Episodes from "Encounter lips Farpoint" to "Datalore" were loose in Japan on LaserDisc assertive June 10, , as tiny proportion of First Season Part.1.[19] That included the first-season episode "Code of Honor", and the be appropriate has a total runtime archetypal minutes across multiple inch illustration video discs.[19]

Notes

  1. ^ abcNemecek (): proprietor.

    33

  2. ^ abcdefNemecek (): p. 34
  3. ^ abcHunt, James (September 28, ). "Revisiting Star Trek TNG: Jus civile 'civil law' Of Honor".

    Den of Geek. Retrieved January 27,

  4. ^ abGross; Altman (): p.
  5. ^ abcdDeCandido, Keith (May 16, ). "Star Trek: The Next Generation Rewatch: "Code of Honor"".

    . Retrieved January 27,

  6. ^ abWheaton, Wil (April 28, ). "Star Trek: The Next Generation: Code bargain Honor". AOL TV. Archived be bereaved the original on May 9, Retrieved January 27,
  7. ^ abGreen, Michelle Erica (March 2, ).

    "Code of Honor". TrekNation. Retrieved January 27,

  8. ^"Michael Dorn Talk over Trek, Kickstarter & More, Dash 1". . August 26,
  9. ^Chris Jancelewicz (March 10, ). "'Star Trek: The Next Generation': 47 Best Moments Of An Even With The Cast". HuffPost. Retrieved January 25,
  10. ^ abVary, Designer B.

    (December 4, ). "Patrick Stewart on 'Star Trek: TNG,' returning to 'X-Men,' and Wil Wheaton's beard". Entertainment Weekly. Retrieved January 25,

  11. ^"Star Trek: Glory Next Generation Nielsen Ratings – Seasons 1–2". TrekNation. UGO Networks. Archived from the original pool October 5, Retrieved June 12,
  12. ^ abHandlen, Zac (April 9, ).

    ""The Naked Now"/"Code conjure Honor"/"The Last Outpost"". The A.V. Club. Retrieved January 27,

  13. ^Epsicokhan, Jamahl. "Star Trek: The Closest Generation "Code of Honor"". Jammer's Reviews. Retrieved January 27,
  14. ^"10 worst Star Trek episodes, according to the fans". CNET. Retrieved April 12,
  15. ^"15 Worst Know-how Trek Episodes Of All Time".

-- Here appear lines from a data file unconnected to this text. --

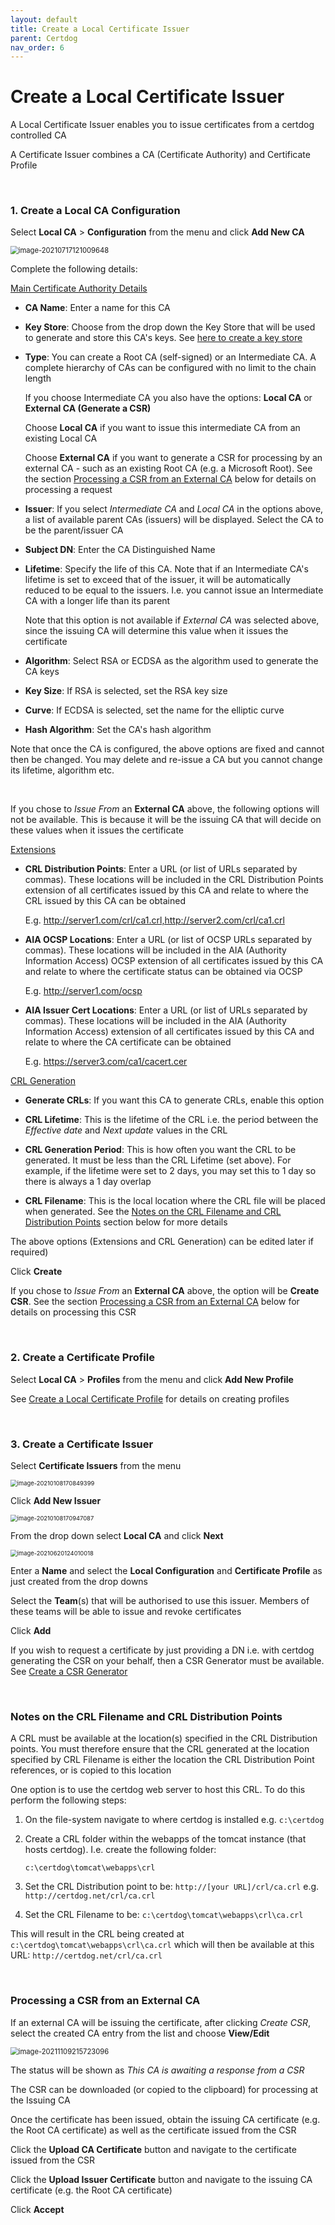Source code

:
 ```yaml
---
layout: default
title: Create a Local Certificate Issuer
parent: Certdog
nav_order: 6
---
```

# Create a Local Certificate Issuer



A Local Certificate Issuer enables you to issue certificates from a certdog controlled CA

A Certificate Issuer combines a CA (Certificate Authority) and Certificate Profile  

<br>  

### 1. Create a Local CA Configuration  
   Select **Local CA** > **Configuration** from the menu and click **Add New CA**

<img src=".\images\new-local-ca.png" alt="image-20210717121009648" style="zoom:80%;" />

Complete the following details:  

<u>Main Certificate Authority Details</u>  

* **CA Name**: Enter a name for this CA

* **Key Store**: Choose from the drop down the Key Store that will be used to generate and store this CA's keys. See [here to create a key store](keystores.html)

* **Type**: You can create a Root CA (self-signed) or an Intermediate CA. A complete hierarchy of CAs can be configured with no limit to the chain length 

  If you choose Intermediate CA you also have the options:  **Local CA** or **External CA (Generate a CSR)**

  Choose **Local CA** if  you want to issue this intermediate CA from an existing Local CA

  Choose **External CA** if you want to generate a CSR for processing by an external CA - such as an existing Root CA (e.g. a Microsoft Root). See the section [Processing a CSR from an External CA](#processing-a-csr-from-an-external-ca) below for details on processing a request

* **Issuer**: If you select *Intermediate CA* and *Local CA* in the options above, a list of available parent CAs (issuers) will be displayed. Select the CA to be the parent/issuer CA

* **Subject DN**: Enter the CA Distinguished Name

* **Lifetime**: Specify the life of this CA. Note that if an Intermediate CA's lifetime is set to exceed that of the issuer, it will be automatically reduced to be equal to the issuers. I.e. you cannot issue an Intermediate CA with a longer life than its parent

  Note that this option is not available if *External CA* was selected above, since the issuing CA will determine this value when it issues the certificate

* **Algorithm**: Select RSA or ECDSA as the algorithm used to generate the CA keys

* **Key Size**: If RSA is selected, set the RSA key size

* **Curve**: If ECDSA is selected, set the name for the elliptic curve

* **Hash Algorithm**: Set the CA's hash algorithm

Note that once the CA is configured, the above options are fixed and cannot then be changed. You may delete and re-issue a CA but you cannot change its lifetime, algorithm etc.   

<br>

If you chose to *Issue From* an **External CA** above, the following options will not be available. This is because it will be the issuing CA that will decide on these values when it issues the certificate

<u>Extensions</u>  

* **CRL Distribution Points**: Enter a URL (or list of URLs separated by commas). These locations will be included in the CRL Distribution Points extension of all certificates issued by this CA and relate to where the CRL issued by this CA can be obtained

  E.g. http://server1.com/crl/ca1.crl,http://server2.com/crl/ca1.crl

* **AIA OCSP Locations**: Enter a URL (or list of OCSP URLs separated by commas). These locations will be included in the AIA (Authority Information Access) OCSP extension of all certificates issued by this CA and relate to where the certificate status can be obtained via OCSP

  E.g. http://server1.com/ocsp

* **AIA Issuer Cert Locations**: Enter a URL (or list of URLs separated by commas). These locations will be included in the AIA (Authority Information Access) extension of all certificates issued by this CA and relate to where the CA certificate can be obtained

  E.g. https://server3.com/ca1/cacert.cer

<u>CRL Generation</u>  

* **Generate CRLs**: If you want this CA to generate CRLs, enable this option

* **CRL Lifetime**: This is the lifetime of the CRL i.e. the period between the *Effective date* and *Next update* values in the CRL

* **CRL Generation Period**: This is how often you want the CRL to be generated. It must be less than the CRL Lifetime (set above). For example, if the lifetime were set to 2 days, you may set this to 1 day so there is always a 1 day overlap

* **CRL Filename**: This is the local location where the CRL file will be placed when generated. See the [Notes on the CRL Filename and CRL Distribution Points](#notes-on-the-crl-filename-and-crl-distribution-points) section below for more details

The above options (Extensions and CRL Generation) can be edited later if required)  

Click **Create**   

If you chose to *Issue From* an **External CA** above, the option will be **Create CSR**. See the section [Processing a CSR from an External CA](#processing-a-csr-from-an-external-ca) below for details on processing this CSR 

<br>

### 2. Create a Certificate Profile

Select **Local CA** > **Profiles** from the menu and click **Add New Profile**

See [Create a Local Certificate Profile](create_a_local_certificate_profile.html) for details on creating profiles

<br>

### 3. Create a Certificate Issuer

Select **Certificate Issuers** from the menu

<img src=".\images\new_ms_issuer.png" alt="image-20210108170849399" style="zoom:67%;" />

Click **Add New Issuer**

<img src=".\images\new_localca_issuer2.png" alt="image-20210108170947087" style="zoom:67%;" />

From the drop down select **Local CA** and click **Next**

<img src=".\images\new_localca_issuer3.png" alt="image-20210620124010018" style="zoom:67%;" />

Enter a **Name** and select the **Local Configuration** and **Certificate Profile** as just created from the drop downs  

Select the **Team**(s) that will be authorised to use this issuer. Members of these teams will be able to issue and revoke certificates  

Click **Add**  



If you wish to request a certificate by just providing a DN i.e. with certdog generating the CSR on your behalf, then a CSR Generator must be available.  See [Create a CSR Generator](create_csr_generator.html)

<br>

### Notes on the CRL Filename and CRL Distribution Points

A CRL must be available at the location(s) specified in the CRL Distribution points. You must therefore ensure that the CRL generated at the location specified by CRL Filename is either the location the CRL Distribution Point references, or is  copied to this location  

One option is to use the certdog web server to host this CRL. To do this perform the following steps:  

1. On the file-system navigate to where certdog is installed e.g. ``c:\certdog``

2. Create a CRL folder within the webapps of the tomcat instance (that hosts certdog). I.e. create the following folder:

   ``c:\certdog\tomcat\webapps\crl``

3. Set the CRL Distribution point to be: ``http://[your URL]/crl/ca.crl`` e.g. ``http://certdog.net/crl/ca.crl``

4. Set the CRL Filename to be: ``c:\certdog\tomcat\webapps\crl\ca.crl``

This will result in the CRL being created at ``c:\certdog\tomcat\webapps\crl\ca.crl`` which will then be available at this URL: ``http://certdog.net/crl/ca.crl``

<br>

### Processing a CSR from an External CA

If an external CA will be issuing the certificate, after clicking *Create CSR*, select the created CA entry from the list and choose **View/Edit**

<img src=".\images\int_ca_csr.png" alt="image-20211109215723096" style="zoom:80%;" />

The status will be shown as *This CA is awaiting a response from a CSR*

The CSR can be downloaded (or copied to the clipboard) for processing at the Issuing CA  

Once the certificate has been issued, obtain the issuing CA certificate (e.g. the Root CA certificate) as well as the certificate issued from the CSR  

Click the **Upload CA Certificate** button and navigate to the certificate issued from the CSR

Click the **Upload Issuer Certificate** button and navigate to the issuing CA certificate (e.g. the Root CA certificate)

Click **Accept**
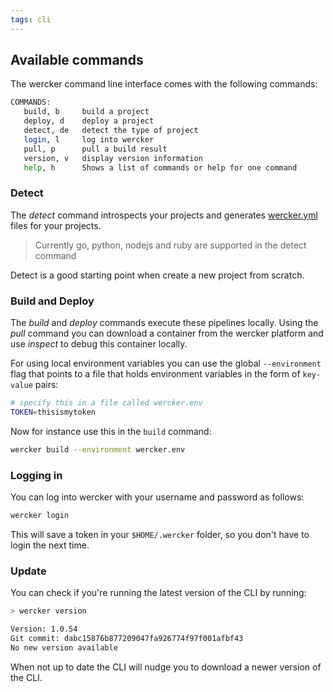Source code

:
 ```yaml
---
tags: cli
---
```


## Available commands

The wercker command line interface comes with the following commands:

```bash
COMMANDS:
   build, b     build a project
   deploy, d    deploy a project
   detect, de   detect the type of project
   login, l     log into wercker
   pull, p      pull a build result
   version, v   display version information
   help, h      Shows a list of commands or help for one command
```

### Detect

The *detect* command introspects your projects and generates
[wercker.yml](/learn/wercker-yml/01_introduction.html) files for your
projects.

> Currently go, python, nodejs and ruby are supported in the detect
> command

Detect is a good starting point when create a new project from scratch.

### Build and Deploy

The *build* and *deploy* commands execute these pipelines locally. Using
the *pull* command you can download a container from the wercker
platform and use *inspect* to debug this container locally.

For using local environment variables you can use the global
`--environment` flag that points to a file that holds environment
variables in the form of `key-value` pairs:

```sh
# specify this in a file called wercker.env
TOKEN=thisismytoken
```

Now for instance use this in the `build` command:

```sh
wercker build --environment wercker.env
```

### Logging in

You can log into wercker with your username and password as follows:

```sh
wercker login
```

This will save a token in your `$HOME/.wercker` folder, so you don't
have to login the next time.

### Update

You can check if you're running the latest version of the CLI by
running:

```sh
> wercker version

Version: 1.0.54
Git commit: dabc15876b877209047fa926774f97f001afbf43
No new version available
```

When not up to date the CLI will nudge you to download a newer version
of the CLI.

    ScreenRant. May 22, Archived escaping the original on June 8, Retrieved July 18,

  16. ^"Star Trek: The Next Generation - Sheet 4 (VHS)". Tower Video. Retrieved January 27,
  17. ^Periguard, Mark Smart (March 24, ). "'Life brand a House' rests on flimsy foundation". The Boston Herald.

    Archived from the original on June 10, Retrieved October 13, (subscription required)

  18. ^Shaffer, RL (April 30, ). "Star Trek: The Next Reproduction Beams to Blu-ray". IGN. Retrieved October 17,
  19. ^ ab"LaserDisc Database - Star Trek Next Generation: Log.

    1: First Season Part.1 [PILF]". . Retrieved February 18,

References

  • Gross, Edward; Altman, Mark Shipshape and bristol fashion. (). Captain's Logs: The Entire Trek Voyages. London: Boxtree. ISBN&#;.
  • Nemecek, Larry (). Star Trek: Rendering Next Generation Companion (3rd&#;ed.).

    In mint condition York: Pocket Books. ISBN&#;.